>>>
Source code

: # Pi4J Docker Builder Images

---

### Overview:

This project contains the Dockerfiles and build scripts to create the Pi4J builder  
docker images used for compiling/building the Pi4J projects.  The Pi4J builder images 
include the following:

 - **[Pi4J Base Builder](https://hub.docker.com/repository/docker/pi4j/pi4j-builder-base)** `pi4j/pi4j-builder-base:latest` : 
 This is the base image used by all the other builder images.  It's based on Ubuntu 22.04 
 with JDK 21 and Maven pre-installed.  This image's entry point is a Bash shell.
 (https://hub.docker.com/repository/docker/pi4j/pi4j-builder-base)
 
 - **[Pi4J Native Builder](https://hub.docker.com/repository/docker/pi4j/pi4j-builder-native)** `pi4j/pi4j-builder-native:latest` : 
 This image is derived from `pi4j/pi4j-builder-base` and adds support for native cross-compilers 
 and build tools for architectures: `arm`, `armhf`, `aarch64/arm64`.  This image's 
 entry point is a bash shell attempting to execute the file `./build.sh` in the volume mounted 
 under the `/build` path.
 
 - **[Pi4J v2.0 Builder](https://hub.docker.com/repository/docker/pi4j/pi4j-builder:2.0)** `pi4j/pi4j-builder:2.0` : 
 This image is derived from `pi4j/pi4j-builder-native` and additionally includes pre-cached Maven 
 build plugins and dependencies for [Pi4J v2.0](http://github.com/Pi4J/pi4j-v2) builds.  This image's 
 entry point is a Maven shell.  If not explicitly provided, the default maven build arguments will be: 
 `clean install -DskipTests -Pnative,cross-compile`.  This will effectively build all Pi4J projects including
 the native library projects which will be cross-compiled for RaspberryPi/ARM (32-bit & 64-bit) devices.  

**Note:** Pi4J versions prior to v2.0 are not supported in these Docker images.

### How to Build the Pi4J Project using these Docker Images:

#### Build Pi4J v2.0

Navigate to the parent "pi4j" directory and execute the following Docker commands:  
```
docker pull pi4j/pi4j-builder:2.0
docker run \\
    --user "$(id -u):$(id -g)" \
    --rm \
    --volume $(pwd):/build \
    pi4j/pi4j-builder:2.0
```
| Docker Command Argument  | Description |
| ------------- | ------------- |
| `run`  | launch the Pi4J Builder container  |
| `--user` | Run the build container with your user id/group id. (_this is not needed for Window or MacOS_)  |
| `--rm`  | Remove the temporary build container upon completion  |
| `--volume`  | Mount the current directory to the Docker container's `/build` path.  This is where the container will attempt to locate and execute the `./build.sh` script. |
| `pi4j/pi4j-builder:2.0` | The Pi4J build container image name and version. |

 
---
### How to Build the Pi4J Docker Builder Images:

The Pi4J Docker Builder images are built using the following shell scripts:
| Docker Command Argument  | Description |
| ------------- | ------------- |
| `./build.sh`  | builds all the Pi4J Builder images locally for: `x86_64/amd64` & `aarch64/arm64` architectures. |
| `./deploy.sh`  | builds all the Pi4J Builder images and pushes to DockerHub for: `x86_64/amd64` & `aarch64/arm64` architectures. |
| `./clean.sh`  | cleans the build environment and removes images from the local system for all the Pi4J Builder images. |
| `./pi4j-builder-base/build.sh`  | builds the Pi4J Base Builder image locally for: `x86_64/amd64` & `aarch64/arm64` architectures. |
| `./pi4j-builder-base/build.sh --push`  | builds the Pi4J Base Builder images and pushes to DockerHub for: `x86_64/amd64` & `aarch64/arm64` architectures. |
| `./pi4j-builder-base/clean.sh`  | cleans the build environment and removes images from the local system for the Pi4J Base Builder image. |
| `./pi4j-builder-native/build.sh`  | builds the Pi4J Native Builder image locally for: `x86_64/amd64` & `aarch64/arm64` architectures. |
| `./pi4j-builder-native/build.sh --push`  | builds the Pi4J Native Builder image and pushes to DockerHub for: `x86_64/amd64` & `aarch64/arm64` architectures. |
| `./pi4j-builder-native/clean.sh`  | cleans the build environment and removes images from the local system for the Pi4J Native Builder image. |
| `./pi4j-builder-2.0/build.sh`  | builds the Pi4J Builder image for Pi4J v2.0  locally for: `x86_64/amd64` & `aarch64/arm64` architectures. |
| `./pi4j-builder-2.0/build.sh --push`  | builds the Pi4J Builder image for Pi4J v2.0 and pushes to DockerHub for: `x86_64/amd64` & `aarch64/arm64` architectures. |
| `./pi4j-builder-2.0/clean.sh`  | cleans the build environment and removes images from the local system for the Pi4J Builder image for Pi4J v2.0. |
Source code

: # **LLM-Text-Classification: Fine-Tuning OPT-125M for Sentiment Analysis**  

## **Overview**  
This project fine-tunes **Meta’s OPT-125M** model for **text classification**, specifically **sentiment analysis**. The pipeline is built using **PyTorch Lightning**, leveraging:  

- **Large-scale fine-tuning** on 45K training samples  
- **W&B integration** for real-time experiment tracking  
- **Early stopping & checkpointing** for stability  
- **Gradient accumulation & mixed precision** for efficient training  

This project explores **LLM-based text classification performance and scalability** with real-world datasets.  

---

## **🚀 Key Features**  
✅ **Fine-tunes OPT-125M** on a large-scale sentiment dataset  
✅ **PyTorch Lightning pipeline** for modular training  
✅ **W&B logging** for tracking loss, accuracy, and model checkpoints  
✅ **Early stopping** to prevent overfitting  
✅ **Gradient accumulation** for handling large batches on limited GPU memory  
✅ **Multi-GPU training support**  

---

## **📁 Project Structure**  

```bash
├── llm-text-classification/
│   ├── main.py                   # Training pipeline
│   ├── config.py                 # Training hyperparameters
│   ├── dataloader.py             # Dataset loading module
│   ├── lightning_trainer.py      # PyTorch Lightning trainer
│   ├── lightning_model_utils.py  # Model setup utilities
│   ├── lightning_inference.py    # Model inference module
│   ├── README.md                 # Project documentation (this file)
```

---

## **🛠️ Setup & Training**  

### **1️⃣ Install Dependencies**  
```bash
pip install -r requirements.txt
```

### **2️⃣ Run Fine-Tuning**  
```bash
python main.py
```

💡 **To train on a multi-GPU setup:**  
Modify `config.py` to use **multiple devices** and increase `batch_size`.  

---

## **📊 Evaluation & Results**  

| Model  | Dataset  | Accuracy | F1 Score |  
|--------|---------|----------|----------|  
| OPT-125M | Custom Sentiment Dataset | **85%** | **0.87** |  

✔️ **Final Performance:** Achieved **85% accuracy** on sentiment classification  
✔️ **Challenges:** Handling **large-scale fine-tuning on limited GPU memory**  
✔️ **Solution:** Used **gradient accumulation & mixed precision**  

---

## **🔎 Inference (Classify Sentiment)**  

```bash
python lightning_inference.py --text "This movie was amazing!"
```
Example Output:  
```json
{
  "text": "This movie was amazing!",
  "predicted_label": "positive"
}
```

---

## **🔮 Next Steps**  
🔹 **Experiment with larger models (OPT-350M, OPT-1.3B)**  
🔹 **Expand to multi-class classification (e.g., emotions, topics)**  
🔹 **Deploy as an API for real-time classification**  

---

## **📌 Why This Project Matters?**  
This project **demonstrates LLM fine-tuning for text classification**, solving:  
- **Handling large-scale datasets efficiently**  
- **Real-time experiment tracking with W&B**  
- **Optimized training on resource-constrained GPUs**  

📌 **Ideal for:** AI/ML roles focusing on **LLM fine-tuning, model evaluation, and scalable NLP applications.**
<<<
* What you need to do: Take the material above and reproduce it word for word.

* Task answer:
Source code

: # Pi4J Docker Builder Images

---

### Overview:

This project contains the Dockerfiles and build scripts to create the Pi4J builder  
docker images used for compiling/building the Pi4J projects.  The Pi4J builder images 
include the following:

 - **[Pi4J Base Builder](https://hub.docker.com/repository/docker/pi4j/pi4j-builder-base)** `pi4j/pi4j-builder-base:latest` : 
 This is the base image used by all the other builder images.  It's based on Ubuntu 22.04 
 with JDK 21 and Maven pre-installed.  This image's entry point is a Bash shell.
 (https://hub.docker.com/repository/docker/pi4j/pi4j-builder-base)
 
 - **[Pi4J Native Builder](https://hub.docker.com/repository/docker/pi4j/pi4j-builder-native)** `pi4j/pi4j-builder-native:latest` : 
 This image is derived from `pi4j/pi4j-builder-base` and adds support for native cross-compilers 
 and build tools for architectures: `arm`, `armhf`, `aarch64/arm64`.  This image's 
 entry point is a bash shell attempting to execute the file `./build.sh` in the volume mounted 
 under the `/build` path.
 
 - **[Pi4J v2.0 Builder](https://hub.docker.com/repository/docker/pi4j/pi4j-builder:2.0)** `pi4j/pi4j-builder:2.0` : 
 This image is derived from `pi4j/pi4j-builder-native` and additionally includes pre-cached Maven 
 build plugins and dependencies for [Pi4J v2.0](http://github.com/Pi4J/pi4j-v2) builds.  This image's 
 entry point is a Maven shell.  If not explicitly provided, the default maven build arguments will be: 
 `clean install -DskipTests -Pnative,cross-compile`.  This will effectively build all Pi4J projects including
 the native library projects which will be cross-compiled for RaspberryPi/ARM (32-bit & 64-bit) devices.  

**Note:** Pi4J versions prior to v2.0 are not supported in these Docker images.

### How to Build the Pi4J Project using these Docker Images:

#### Build Pi4J v2.0

Navigate to the parent "pi4j" directory and execute the following Docker commands:  
```
docker pull pi4j/pi4j-builder:2.0
docker run \\
    --user "$(id -u):$(id -g)" \
    --rm \
    --volume $(pwd):/build \
    pi4j/pi4j-builder:2.0
```
| Docker Command Argument  | Description |
| ------------- | ------------- |
| `run`  | launch the Pi4J Builder container  |
| `--user` | Run the build container with your user id/group id. (_this is not needed for Window or MacOS_)  |
| `--rm`  | Remove the temporary build container upon completion  |
| `--volume`  | Mount the current directory to the Docker container's `/build` path.  This is where the container will attempt to locate and execute the `./build.sh` script. |
| `pi4j/pi4j-builder:2.0` | The Pi4J build container image name and version. |

 
---
### How to Build the Pi4J Docker Builder Images:

The Pi4J Docker Builder images are built using the following shell scripts:
| Docker Command Argument  | Description |
| ------------- | ------------- |
| `./build.sh`  | builds all the Pi4J Builder images locally for: `x86_64/amd64` & `aarch64/arm64` architectures. |
| `./deploy.sh`  | builds all the Pi4J Builder images and pushes to DockerHub for: `x86_64/amd64` & `aarch64/arm64` architectures. |
| `./clean.sh`  | cleans the build environment and removes images from the local system for all the Pi4J Builder images. |
| `./pi4j-builder-base/build.sh`  | builds the Pi4J Base Builder image locally for: `x86_64/amd64` & `aarch64/arm64` architectures. |
| `./pi4j-builder-base/build.sh --push`  | builds the Pi4J Base Builder images and pushes to DockerHub for: `x86_64/amd64` & `aarch64/arm64` architectures. |
| `./pi4j-builder-base/clean.sh`  | cleans the build environment and removes images from the local system for the Pi4J Base Builder image. |
| `./pi4j-builder-native/build.sh`  | builds the Pi4J Native Builder image locally for: `x86_64/amd64` & `aarch64/arm64` architectures. |
| `./pi4j-builder-native/build.sh --push`  | builds the Pi4J Native Builder image and pushes to DockerHub for: `x86_64/amd64` & `aarch64/arm64` architectures. |
| `./pi4j-builder-native/clean.sh`  | cleans the build environment and removes images from the local system for the Pi4J Native Builder image. |
| `./pi4j-builder-2.0/build.sh`  | builds the Pi4J Builder image for Pi4J v2.0  locally for: `x86_64/amd64` & `aarch64/arm64` architectures. |
| `./pi4j-builder-2.0/build.sh --push`  | builds the Pi4J Builder image for Pi4J v2.0 and pushes to DockerHub for: `x86_64/amd64` & `aarch64/arm64` architectures. |
| `./pi4j-builder-2.0/clean.sh`  | cleans the build environment and removes images from the local system for the Pi4J Builder image for Pi4J v2.0. |
Source code

: # **LLM-Text-Classification: Fine-Tuning OPT-125M for Sentiment Analysis**  

## **Overview**  
This project fine-tunes **Meta’s OPT-125M** model for **text classification**, specifically **sentiment analysis**. The pipeline is built using **PyTorch Lightning**, leveraging:  

- **Large-scale fine-tuning** on 45K training samples  
- **W&B integration** for real-time experiment tracking  
- **Early stopping & checkpointing** for stability  
- **Gradient accumulation & mixed precision** for efficient training  

This project explores **LLM-based text classification performance and scalability** with real-world datasets.  

---

## **🚀 Key Features**  
✅ **Fine-tunes OPT-125M** on a large-scale sentiment dataset  
✅ **PyTorch Lightning pipeline** for modular training  
✅ **W&B logging** for tracking loss, accuracy, and model checkpoints  
✅ **Early stopping** to prevent overfitting  
✅ **Gradient accumulation** for handling large batches on limited GPU memory  
✅ **Multi-GPU training support**  

---

## **📁 Project Structure**  

```bash
├── llm-text-classification/
│   ├── main.py                   # Training pipeline
│   ├── config.py                 # Training hyperparameters
│   ├── dataloader.py             # Dataset loading module
│   ├── lightning_trainer.py      # PyTorch Lightning trainer
│   ├── lightning_model_utils.py  # Model setup utilities
│   ├── lightning_inference.py    # Model inference module
│   ├── README.md                 # Project documentation (this file)
```

---

## **🛠️ Setup & Training**  

### **1️⃣ Install Dependencies**  
```bash
pip install -r requirements.txt
```

### **2️⃣ Run Fine-Tuning**  
```bash
python main.py
```

💡 **To train on a multi-GPU setup:**  
Modify `config.py` to use **multiple devices** and increase `batch_size`.  

---

## **📊 Evaluation & Results**  

| Model  | Dataset  | Accuracy | F1 Score |  
|--------|---------|----------|----------|  
| OPT-125M | Custom Sentiment Dataset | **85%** | **0.87** |  

✔️ **Final Performance:** Achieved **85% accuracy** on sentiment classification  
✔️ **Challenges:** Handling **large-scale fine-tuning on limited GPU memory**  
✔️ **Solution:** Used **gradient accumulation & mixed precision**  

---

## **🔎 Inference (Classify Sentiment)**  

```bash
python lightning_inference.py --text "This movie was amazing!"
```
Example Output:  
```json
{
  "text": "This movie was amazing!",
  "predicted_label": "positive"
}
```

---

## **🔮 Next Steps**  
🔹 **Experiment with larger models (OPT-350M, OPT-1.3B)**  
🔹 **Expand to multi-class classification (e.g., emotions, topics)**  
🔹 **Deploy as an API for real-time classification**  

---

## **📌 Why This Project Matters?**  
This project **demonstrates LLM fine-tuning for text classification**, solving:  
- **Handling large-scale datasets efficiently**  
- **Real-time experiment tracking with W&B**  
- **Optimized training on resource-constrained GPUs**  

📌 **Ideal for:** AI/ML roles focusing on **LLM fine-tuning, model evaluation, and scalable NLP applications.**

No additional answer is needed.